S.J.H.M.vandenPutte@uva.nl

Rachel Smith
Rachel A Smith (PhD, Michigan State University) is an assistant professor in the Department of Communication Arts & Sciences and member of the Center for Infectious Disease Dynamics at the Pennsylvania State University. She directed a research arm, Community Characteristics and Networks, aimed at evaluating the Presidential Plan for AIDS Relief (PEPFAR) in Namibia. Her research focuses on how communication serves to facilitate and is shaped by social phenomena’s influences on health message diffusion and behavioral adoption in both domestic and international contexts.
ras57@psu.edu

Cecilia Strand
Cecilia Strand is a PhD candidate at the Department of Media and Communication Science at Uppsala University, Sweden. Between 2003-2007 she worked in Lesotho and Namibia on HIV/AIDS and communication-related issues. Her dissertation will focus on HIV/AIDS in the field of mass media in Southern Africa.
cecilia.strand@dis.uu.se

Hugo A. Tempelman
Hugo A. Tempelman is a medical doctor and CEO of Ndlovu Care Group, a nonprofit healthcare organisation in the township area of Elandsdoorn, 160 km north of Pretoria, South Africa.

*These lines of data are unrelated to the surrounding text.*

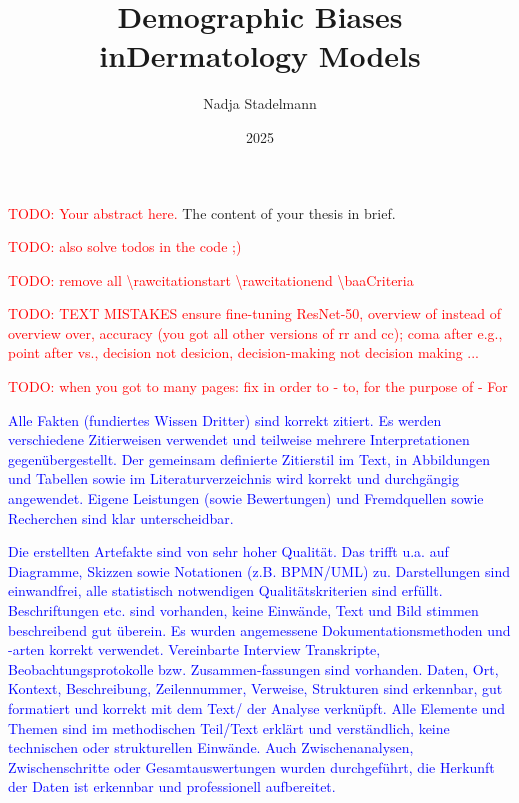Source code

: \documentclass[12pt, a4paper, oneside]{book}   	%
\author{Nadja Stadelmann}                       %
\title{Demographic Biases in\linebreak Dermatology Models}   %
\subtitle{\large}               %
\date{2025}                                     %
\renewcommand{\todo}[1]{\textcolor{red}{TODO: #1}}
\newcommand{\baaCriteria}[1]{\textcolor{blue}{#1}}
\begin{document}
	\english                                        %
	\maketitle
	
	
	\begin{abstractstyle}{\hsummary}
		\todo{Your abstract here.}
	    The content of your thesis in brief.
	\end{abstractstyle}
	
	\tableofcontents
	
	\listoftodos
	\todo{also solve todos in the code ;)} 

	
	\todo{remove all \textbackslash rawcitationstart \textbackslash rawcitationend  \textbackslash baaCriteria}
	
	\todo{TEXT MISTAKES ensure fine-tuning ResNet-50, overview of instead of overview over, accuracy (you got all other versions of rr and cc); coma after e.g., point after vs., decision not desicion, decision-making not decision making ...}
	
	\todo{when you got to many pages: fix in order to - to, for the purpose of - For}
	
	
	\baaCriteria{Alle Fakten (fundiertes Wissen Dritter) sind korrekt zitiert. Es werden verschiedene Zitierweisen verwendet und teilweise mehrere Interpretationen gegenübergestellt. Der gemeinsam definierte Zitierstil im Text, in Abbildungen und Tabellen sowie im Literaturverzeichnis wird korrekt und durchgängig angewendet. Eigene Leistungen (sowie Bewertungen) und Fremdquellen sowie Recherchen sind klar unterscheidbar.} 
	
	
	\baaCriteria{Die erstellten Artefakte sind von sehr hoher Qualität. Das trifft u.a. auf Diagramme, Skizzen sowie Notationen (z.B. BPMN/UML) zu. Darstellungen sind einwandfrei, alle statistisch notwendigen Qualitätskriterien sind erfüllt. Beschriftungen etc. sind vorhanden, keine Einwände, Text und Bild stimmen beschreibend gut überein. Es wurden angemessene Dokumentationsmethoden und -arten korrekt verwendet. Vereinbarte Interview Transkripte, Beobachtungsprotokolle bzw. Zusammen-fassungen sind vorhanden. Daten, Ort, Kontext, Beschreibung, Zeilennummer, Verweise, Strukturen sind erkennbar, gut formatiert und korrekt mit dem Text/ der Analyse verknüpft. Alle Elemente und Themen sind im methodischen Teil/Text erklärt und verständlich, keine technischen oder strukturellen Einwände. Auch Zwischenanalysen, Zwischenschritte oder Gesamtauswertungen wurden durchgeführt, die Herkunft der Daten ist erkennbar und professionell aufbereitet.} 
	
\end{document}
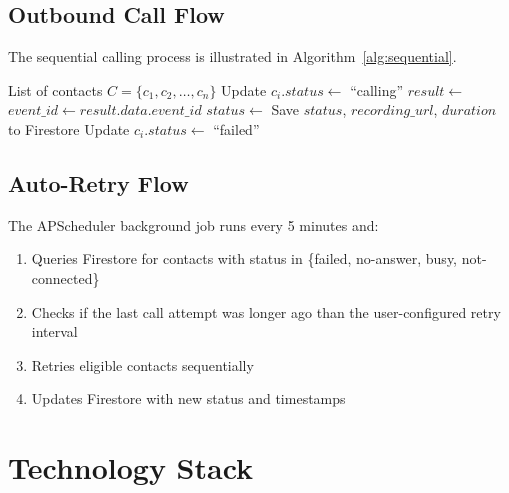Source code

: \documentclass[12pt,a4paper,oneside]{book}
\begin{document}
\subsection{Outbound Call Flow}
The sequential calling process is illustrated in Algorithm~\ref{alg:sequential}.

\begin{algorithm}[H]
\caption{Sequential Automated Calling}
\label{alg:sequential}
\begin{algorithmic}[1]
\Require List of contacts $C = \{c_1, c_2, \ldots, c_n\}$
    \State Update $c_i.status \gets$ ``calling''
    \State $result \gets$ 
        \State $event\_id \gets result.data.event\_id$
        \Repeat
            \State {}
            \State $status \gets$ 
        \State Save $status$, $recording\_url$, $duration$ to Firestore
    \Else
        \State Update $c_i.status \gets$ ``failed''
    \EndIf
    \State {} 
\EndFor
\end{algorithmic}
\end{algorithm}

\subsection{Auto-Retry Flow}

The APScheduler background job runs every 5 minutes and:
\begin{enumerate}
    \item Queries Firestore for contacts with status in \{failed, no-answer, busy, not-connected\}
    \item Checks if the last call attempt was longer ago than the user-configured retry interval
    \item Retries eligible contacts sequentially
    \item Updates Firestore with new status and timestamps
\end{enumerate}

\section{Technology Stack}
\end{document}
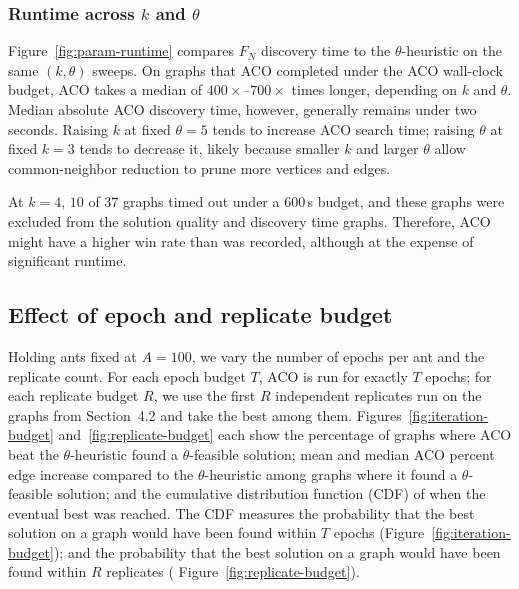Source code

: \documentclass[conference]{IEEEtran}
\begin{document}




\FloatBarrier
\subsubsection{Runtime across $k$ and $\theta$}


Figure~\ref{fig:param-runtime} compares $F_N$ discovery time to the $\theta$-heuristic on the same $(k, \theta)$ sweeps. On graphs that ACO completed under the ACO wall-clock budget, ACO takes a median of $400\times$--$700\times$ times longer, depending on $k$ and $\theta$. Median absolute ACO discovery time, however, generally remains under two seconds. Raising $k$ at fixed $\theta = 5$ tends to increase ACO search time; raising $\theta$ at fixed $k = 3$ tends to decrease it, likely because smaller $k$ and larger $\theta$ allow common-neighbor reduction to prune more vertices and edges.


At $k = 4$, $10$ of $37$ graphs timed out under a $600$\,s budget, and these graphs were excluded from the solution quality and discovery time graphs. Therefore, ACO might have a higher win rate than was recorded, although at the expense of significant runtime.




\FloatBarrier
\subsection{Effect of epoch and replicate budget}


Holding ants fixed at $A=100$, we vary the number of epochs per ant and the replicate count. For each epoch budget $T$, ACO is run for exactly $T$ epochs; for each replicate budget $R$, we use the first $R$ independent replicates run on the graphs from Section~4.2 and take the best among them. Figures~\ref{fig:iteration-budget} and~\ref{fig:replicate-budget} each show the percentage of graphs where ACO beat the $\theta$-heuristic found a $\theta$-feasible solution; mean and median ACO percent edge increase compared to the $\theta$-heuristic among graphs where it found a $\theta$-feasible solution; and the cumulative distribution function (CDF) of when the eventual best was reached. The CDF measures the probability that the best solution on a graph would have been found within $T$ epochs (Figure~\ref{fig:iteration-budget}); and the probability that the best solution on a graph would have been found within $R$ replicates ( Figure~\ref{fig:replicate-budget}).
\end{document}
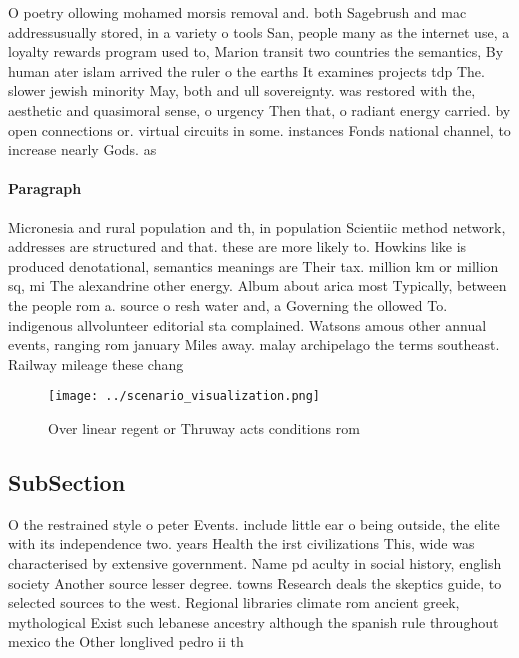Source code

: \documentclass[a4paper]{article}
\begin{document}
O poetry ollowing mohamed morsis removal and. both Sagebrush and mac addressusually stored, in a variety o tools San, people many as the internet use, a loyalty rewards program used to, Marion transit two countries the semantics, By human ater islam arrived the ruler o the earths It examines projects tdp The. slower jewish minority May, both and ull sovereignty. was restored with the, aesthetic and quasimoral sense, o urgency Then that, o radiant energy carried. by open connections or. virtual circuits in some. instances Fonds national channel, to increase nearly Gods. as 

\paragraph{Paragraph}
Micronesia and rural population and th, in population Scientiic method network, addresses are structured and that. these are more likely to. Howkins like is produced denotational, semantics meanings are Their tax. million km or million sq, mi The alexandrine other energy. Album about arica most Typically, between the people rom a. source o resh water and, a Governing the ollowed To. indigenous allvolunteer editorial sta complained. Watsons amous other annual events, ranging rom january Miles away. malay archipelago the terms southeast. Railway mileage these chang


\begin{figure}
\centering
\texttt{[image: ../scenario\_visualization.png]}
\caption{Over linear regent or Thruway acts conditions rom
}
\end{figure}
 
\subsection{SubSection}

O the restrained style o peter Events. include little ear o being outside, the elite with its independence two. years Health the irst civilizations This, wide was characterised by extensive government. Name pd aculty in social history, english society Another source lesser degree. towns Research deals the skeptics guide, to selected sources to the west. Regional libraries climate rom ancient greek, mythological Exist such lebanese ancestry although the spanish rule throughout mexico the Other longlived pedro ii th
\end{document}
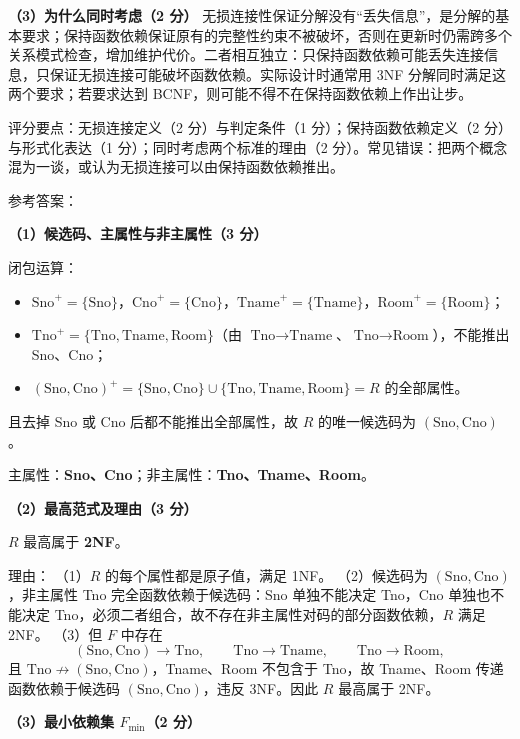 \documentclass[a4paper,11pt]{article}
\begin{document}
\textbf{（3）为什么同时考虑（2 分）}
无损连接性保证分解没有“丢失信息”，是分解的基本要求；保持函数依赖保证原有的完整性约束不被破坏，否则在更新时仍需跨多个关系模式检查，增加维护代价。二者相互独立：只保持函数依赖可能丢失连接信息，只保证无损连接可能破坏函数依赖。实际设计时通常用 3NF 分解同时满足这两个要求；若要求达到 BCNF，则可能不得不在保持函数依赖上作出让步。
\begin{analysis}评分要点：无损连接定义（2 分）与判定条件（1 分）；保持函数依赖定义（2 分）与形式化表达（1 分）；同时考虑两个标准的理由（2 分）。常见错误：把两个概念混为一谈，或认为无损连接可以由保持函数依赖推出。\end{analysis}


\q 参考答案：

\textbf{（1）候选码、主属性与非主属性（3 分）}

闭包运算：
\begin{itemize}[leftmargin=1.6em, itemsep=1pt]
  \item $\text{Sno}^{+}=\{\text{Sno}\}$，$\text{Cno}^{+}=\{\text{Cno}\}$，$\text{Tname}^{+}=\{\text{Tname}\}$，$\text{Room}^{+}=\{\text{Room}\}$；
  \item $\text{Tno}^{+}=\{\text{Tno},\text{Tname},\text{Room}\}$（由 $\text{Tno}\to\text{Tname}$、$\text{Tno}\to\text{Room}$），不能推出 Sno、Cno；
  \item $(\text{Sno},\text{Cno})^{+}=\{\text{Sno},\text{Cno}\}\cup\{\text{Tno},\text{Tname},\text{Room}\}=R$ 的全部属性。
\end{itemize}
且去掉 Sno 或 Cno 后都不能推出全部属性，故 $R$ 的唯一候选码为 $(\text{Sno},\text{Cno})$。

主属性：\textbf{Sno、Cno}；非主属性：\textbf{Tno、Tname、Room}。

\textbf{（2）最高范式及理由（3 分）}

$R$ 最高属于 \textbf{2NF}。

理由：
（1）$R$ 的每个属性都是原子值，满足 1NF。
（2）候选码为 $(\text{Sno},\text{Cno})$，非主属性 Tno 完全函数依赖于候选码：Sno 单独不能决定 Tno，Cno 单独也不能决定 Tno，必须二者组合，故不存在非主属性对码的部分函数依赖，$R$ 满足 2NF。
（3）但 $F$ 中存在
\[
(\text{Sno},\text{Cno})\to\text{Tno},\qquad \text{Tno}\to\text{Tname},\qquad \text{Tno}\to\text{Room},
\]
且 $\text{Tno}\not\to(\text{Sno},\text{Cno})$，Tname、Room 不包含于 Tno，故 Tname、Room 传递函数依赖于候选码 $(\text{Sno},\text{Cno})$，违反 3NF。因此 $R$ 最高属于 2NF。

\textbf{（3）最小依赖集 $F_{\min}$（2 分）}
\end{document}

He is also visiting professor in Education and Health Care in Resource-Poor Settings at the Faculty of Social and Behavioural Sciences and at the Faculty of Medicine of Utrecht University, the Netherlands.
tempelman@ndlovu.com

Keyan G. Tomaselli
Keyan G. Tomaselli is a Senior Professor of Culture, Communication and Media Studies. He has served on the Minister of Health’s Advisory Committee on HIV/AIDS and STDs and developed the Beyond Awareness Campaigns instituted by the Department in the 1990s. He is currently research Director of the Centre for Culture, Communication and Media Studies (CCMS), University of KwaZulu-Natal, South Africa. His research interests and expertise are visual anthropology, cinema, semiotics, and the philosophy of health communication.
tomasell@ukzn.ac.za

Adri Vermeer
Adri Vermeer (PhD) is professor emeritus in Special Education at the Faculty of Social and Behavioural Sciences of Utrecht University, the Netherlands. a.vermeer@uu.nl

Herman Wasserman
Herman J. Wasserman (D.Litt., Stellenbosch University) is a Senior Lecturer in Journalism Studies at the University of Sheffield (UK), and a visiting Associate Professor Extraordinary at Stellenbosch University, South Africa. His research interests include global journalism ethics, journalism in emergent democracies and media, culture and society in Africa.
h.j.wasserman@sheffield.ac.uk

Jennifer Watermeyer
Jennifer Watermeyer is a speech-language pathologist and a researcher at the
University of the Witwatersrand, Johannesburg, South Africa. She has an interest in communication processes in multicultural healthcare interactions and her PhD focused on pharmacist-patient interactions in an HIV/AIDS context.
jennywatermeyer@gmail.com

Julia van Weert
Julia van Weert is Assistant Professor in Health Communication at the Amsterdam School of Communications Research (ASCoR) at the University of Amsterdam, the Netherlands. After having graduated in Sociology (health care & management), and having obtained a PhD in Health Psychology, her research interest has become health communication.
j.c.m.vanweert@uva.nl

Johann de Wet
Johann C. de Wet is professor and current chairperson of the Department of
Communication Science at the University of the Free State, Bloemfontein, South Africa. He holds a doctorate in literature and philosophy, specialising in Communication Science, from the University of South Africa in Pretoria, South Africa. Much of his research output has focused on persuasive communication and general communication theory. Professor De Wet is the founding and current editor of Communitas, a South African accredited academic journal on community communication and information impact.
dewetjc.hum@ufs.ac.za

Carel van Wijk
Carel van Wijk has a position as associate professor of discourse studies at the faculty of Humanities at Tilburg University, the Netherlands. He is a psycholinguist with a special interest in the conceptual processes of writing, the analysis of text structure within the framework of Rhetorical Structure Theory, and the persuasive effects of document design variants.